Recall from our analysis of ODEs of this form (i.e. \(\boldsymbol{y}'=A\boldsymbol{y}\)) in an earlier lecture, that the stability of time-stepping methods is determined by the eigenvalues of \(A\) multiplied by \(\Delta t\).

Let’s first compute the eigenvalues of the discretisation matrix \(\,A\,\) in the advection only and in the diffusion only cases, and for the time-being ignoring the factors \(-U/\Delta x\) and \( \kappa/\Delta x^2 \).

N = 40

Dx = 0.5*np.eye(N, k = 1) - 0.5*np.eye(N, k = -1)
# Add in the wrapped values due to periodicity
Dx[0,-1] = -0.5
Dx[-1,0] = 0.5

Dxx = np.eye(N, k = 1) -2*np.eye(N) + np.eye(N, k = -1)
# Add in the wrapped values due to periodicity
Dxx[0,-1] = 1
Dxx[-1,0] = 1

# compute the eigenvales of the Dx (advection) matrix alone
Dx_eigs = np.linalg.eigvals(Dx)

# compute the eigenvales of the Dxx (diffusion) matrix alone
Dxx_eigs = np.linalg.eigvals(Dxx)

#plot the eigenvalues in complex plane
fig = plt.figure(figsize=(8, 8))
ax1 = plt.subplot(111)
ax1.set_aspect('equal')
ax1.grid(True)
ax1.set_xlabel('$Re(\lambda)$', fontsize=16)
ax1.set_ylabel('$Im(\lambda)$', fontsize=16)
ax1.set_title('Eigenvalues of discretisation matrices (red = advection; blue = diffusion)', fontsize=16)
ax1.axhline(y=0, color='k')
ax1.axvline(x=0, color='k')
ax1.set_xlim(-5, 1)
ax1.set_ylim(-2, 2)
# add in the eigenvalues
for eig in Dx_eigs:
    ax1.plot(np.real(eig), np.imag(eig), 'ro')

for eig in Dxx_eigs:
    ax1.plot(np.real(eig), np.imag(eig), 'bo')

Observations#

  • The advection discretisation matrix’s eigenvalues are all purely imaginary, and their magnitude is bounded above by 1 (i.e if you change the value of \(N\) you get a different number of eigenvalues of course, but they have the same range/bounds).

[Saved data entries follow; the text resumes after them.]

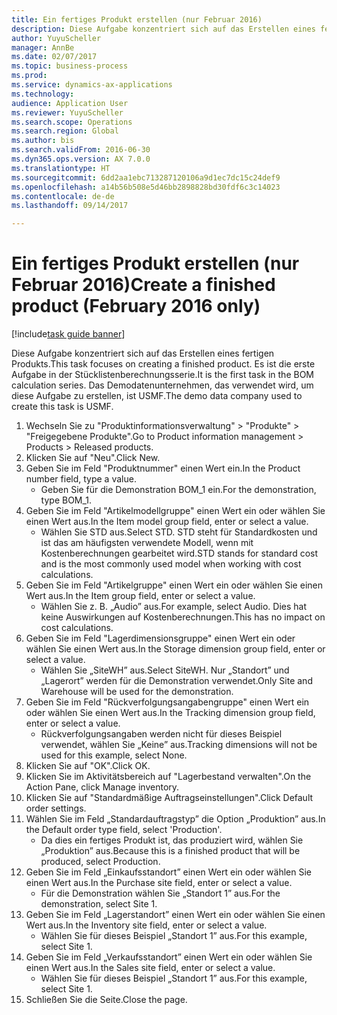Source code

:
 ```yaml
--- 
title: Ein fertiges Produkt erstellen (nur Februar 2016)
description: Diese Aufgabe konzentriert sich auf das Erstellen eines fertigen Produkts.
author: YuyuScheller
manager: AnnBe
ms.date: 02/07/2017
ms.topic: business-process
ms.prod: 
ms.service: dynamics-ax-applications
ms.technology: 
audience: Application User
ms.reviewer: YuyuScheller
ms.search.scope: Operations
ms.search.region: Global
ms.author: bis
ms.search.validFrom: 2016-06-30
ms.dyn365.ops.version: AX 7.0.0
ms.translationtype: HT
ms.sourcegitcommit: 6dd2aa1ebc713287120106a9d1ec7dc15c24def9
ms.openlocfilehash: a14b56b508e5d46bb2898828bd30fdf6c3c14023
ms.contentlocale: de-de
ms.lasthandoff: 09/14/2017

---
```

# <a name="create-a-finished-product-february-2016-only"></a><span data-ttu-id="ddeed-103">Ein fertiges Produkt erstellen (nur Februar 2016)</span><span class="sxs-lookup"><span data-stu-id="ddeed-103">Create a finished product (February 2016 only)</span></span>

[!include[task guide banner](../../includes/task-guide-banner.md)]

<span data-ttu-id="ddeed-104">Diese Aufgabe konzentriert sich auf das Erstellen eines fertigen Produkts.</span><span class="sxs-lookup"><span data-stu-id="ddeed-104">This task focuses on creating a finished product.</span></span> <span data-ttu-id="ddeed-105">Es ist die erste Aufgabe in der Stücklistenberechnungsserie.</span><span class="sxs-lookup"><span data-stu-id="ddeed-105">It is the first task in the BOM calculation series.</span></span> <span data-ttu-id="ddeed-106">Das Demodatenunternehmen, das verwendet wird, um diese Aufgabe zu erstellen, ist USMF.</span><span class="sxs-lookup"><span data-stu-id="ddeed-106">The demo data company used to create this task is USMF.</span></span>

1. <span data-ttu-id="ddeed-107">Wechseln Sie zu "Produktinformationsverwaltung" > "Produkte" > "Freigegebene Produkte".</span><span class="sxs-lookup"><span data-stu-id="ddeed-107">Go to Product information management > Products > Released products.</span></span>
2. <span data-ttu-id="ddeed-108">Klicken Sie auf "Neu".</span><span class="sxs-lookup"><span data-stu-id="ddeed-108">Click New.</span></span>
3. <span data-ttu-id="ddeed-109">Geben Sie im Feld "Produktnummer" einen Wert ein.</span><span class="sxs-lookup"><span data-stu-id="ddeed-109">In the Product number field, type a value.</span></span>
    * <span data-ttu-id="ddeed-110">Geben Sie für die Demonstration BOM_1 ein.</span><span class="sxs-lookup"><span data-stu-id="ddeed-110">For the demonstration, type BOM_1.</span></span>  
4. <span data-ttu-id="ddeed-111">Geben Sie im Feld "Artikelmodellgruppe" einen Wert ein oder wählen Sie einen Wert aus.</span><span class="sxs-lookup"><span data-stu-id="ddeed-111">In the Item model group field, enter or select a value.</span></span>
    * <span data-ttu-id="ddeed-112">Wählen Sie STD aus.</span><span class="sxs-lookup"><span data-stu-id="ddeed-112">Select STD.</span></span> <span data-ttu-id="ddeed-113">STD steht für Standardkosten und ist das am häufigsten verwendete Modell, wenn mit Kostenberechnungen gearbeitet wird.</span><span class="sxs-lookup"><span data-stu-id="ddeed-113">STD stands for standard cost and is the most commonly used model when working with cost calculations.</span></span>  
5. <span data-ttu-id="ddeed-114">Geben Sie im Feld "Artikelgruppe" einen Wert ein oder wählen Sie einen Wert aus.</span><span class="sxs-lookup"><span data-stu-id="ddeed-114">In the Item group field, enter or select a value.</span></span>
    * <span data-ttu-id="ddeed-115">Wählen Sie z. B. „Audio” aus.</span><span class="sxs-lookup"><span data-stu-id="ddeed-115">For example, select Audio.</span></span> <span data-ttu-id="ddeed-116">Dies hat keine Auswirkungen auf Kostenberechnungen.</span><span class="sxs-lookup"><span data-stu-id="ddeed-116">This has no impact on cost calculations.</span></span>  
6. <span data-ttu-id="ddeed-117">Geben Sie im Feld "Lagerdimensionsgruppe" einen Wert ein oder wählen Sie einen Wert aus.</span><span class="sxs-lookup"><span data-stu-id="ddeed-117">In the Storage dimension group field, enter or select a value.</span></span>
    * <span data-ttu-id="ddeed-118">Wählen Sie „SiteWH” aus.</span><span class="sxs-lookup"><span data-stu-id="ddeed-118">Select SiteWH.</span></span> <span data-ttu-id="ddeed-119">Nur „Standort” und „Lagerort” werden für die Demonstration verwendet.</span><span class="sxs-lookup"><span data-stu-id="ddeed-119">Only Site and Warehouse will be used for the demonstration.</span></span>  
7. <span data-ttu-id="ddeed-120">Geben Sie im Feld "Rückverfolgungsangabengruppe" einen Wert ein oder wählen Sie einen Wert aus.</span><span class="sxs-lookup"><span data-stu-id="ddeed-120">In the Tracking dimension group field, enter or select a value.</span></span>
    * <span data-ttu-id="ddeed-121">Rückverfolgungsangaben werden nicht für dieses Beispiel verwendet, wählen Sie „Keine” aus.</span><span class="sxs-lookup"><span data-stu-id="ddeed-121">Tracking dimensions will not be used for this example, select None.</span></span>  
8. <span data-ttu-id="ddeed-122">Klicken Sie auf "OK".</span><span class="sxs-lookup"><span data-stu-id="ddeed-122">Click OK.</span></span>
9. <span data-ttu-id="ddeed-123">Klicken Sie im Aktivitätsbereich auf "Lagerbestand verwalten".</span><span class="sxs-lookup"><span data-stu-id="ddeed-123">On the Action Pane, click Manage inventory.</span></span>
10. <span data-ttu-id="ddeed-124">Klicken Sie auf "Standardmäßige Auftragseinstellungen".</span><span class="sxs-lookup"><span data-stu-id="ddeed-124">Click Default order settings.</span></span>
11. <span data-ttu-id="ddeed-125">Wählen Sie im Feld „Standardauftragstyp” die Option „Produktion” aus.</span><span class="sxs-lookup"><span data-stu-id="ddeed-125">In the Default order type field, select 'Production'.</span></span>
    * <span data-ttu-id="ddeed-126">Da dies ein fertiges Produkt ist, das produziert wird, wählen Sie „Produktion” aus.</span><span class="sxs-lookup"><span data-stu-id="ddeed-126">Because this is a finished product that will be produced, select Production.</span></span>  
12. <span data-ttu-id="ddeed-127">Geben Sie im Feld „Einkaufsstandort” einen Wert ein oder wählen Sie einen Wert aus.</span><span class="sxs-lookup"><span data-stu-id="ddeed-127">In the Purchase site field, enter or select a value.</span></span>
    * <span data-ttu-id="ddeed-128">Für die Demonstration wählen Sie „Standort 1” aus.</span><span class="sxs-lookup"><span data-stu-id="ddeed-128">For the demonstration, select Site 1.</span></span>  
13. <span data-ttu-id="ddeed-129">Geben Sie im Feld „Lagerstandort” einen Wert ein oder wählen Sie einen Wert aus.</span><span class="sxs-lookup"><span data-stu-id="ddeed-129">In the Inventory site field, enter or select a value.</span></span>
    * <span data-ttu-id="ddeed-130">Wählen Sie für dieses Beispiel „Standort 1” aus.</span><span class="sxs-lookup"><span data-stu-id="ddeed-130">For this example, select Site 1.</span></span>  
14. <span data-ttu-id="ddeed-131">Geben Sie im Feld „Verkaufsstandort” einen Wert ein oder wählen Sie einen Wert aus.</span><span class="sxs-lookup"><span data-stu-id="ddeed-131">In the Sales site field, enter or select a value.</span></span>
    * <span data-ttu-id="ddeed-132">Wählen Sie für dieses Beispiel „Standort 1” aus.</span><span class="sxs-lookup"><span data-stu-id="ddeed-132">For this example, select Site 1.</span></span>  
15. <span data-ttu-id="ddeed-133">Schließen Sie die Seite.</span><span class="sxs-lookup"><span data-stu-id="ddeed-133">Close the page.</span></span>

  • The diffusion discretisation matrix’s eigenvalues are purely real, and they lie between -4 and 0.

  • Note that importantly in these calculations and plots we have not included the factors \(U/{\Delta x}\) and \(\kappa/{\Delta x^2}\) - these will act to scale the eigenvalues, and note that physically larger \(U\) and \(\kappa\) will make the magnitudes of the corresponding eigenvalues larger, but also refining the mesh with a smaller \(\Delta x\) will also act to make the eigenvalue magnitudes larger.

  • [Combining the last two bullets - the furthest left eigenvalue for diffusion (blue dot) will have a value of \(-4\kappa/{\Delta x^2}\), with the remainder spread between this and the origin - we’ll use this information in the next cell]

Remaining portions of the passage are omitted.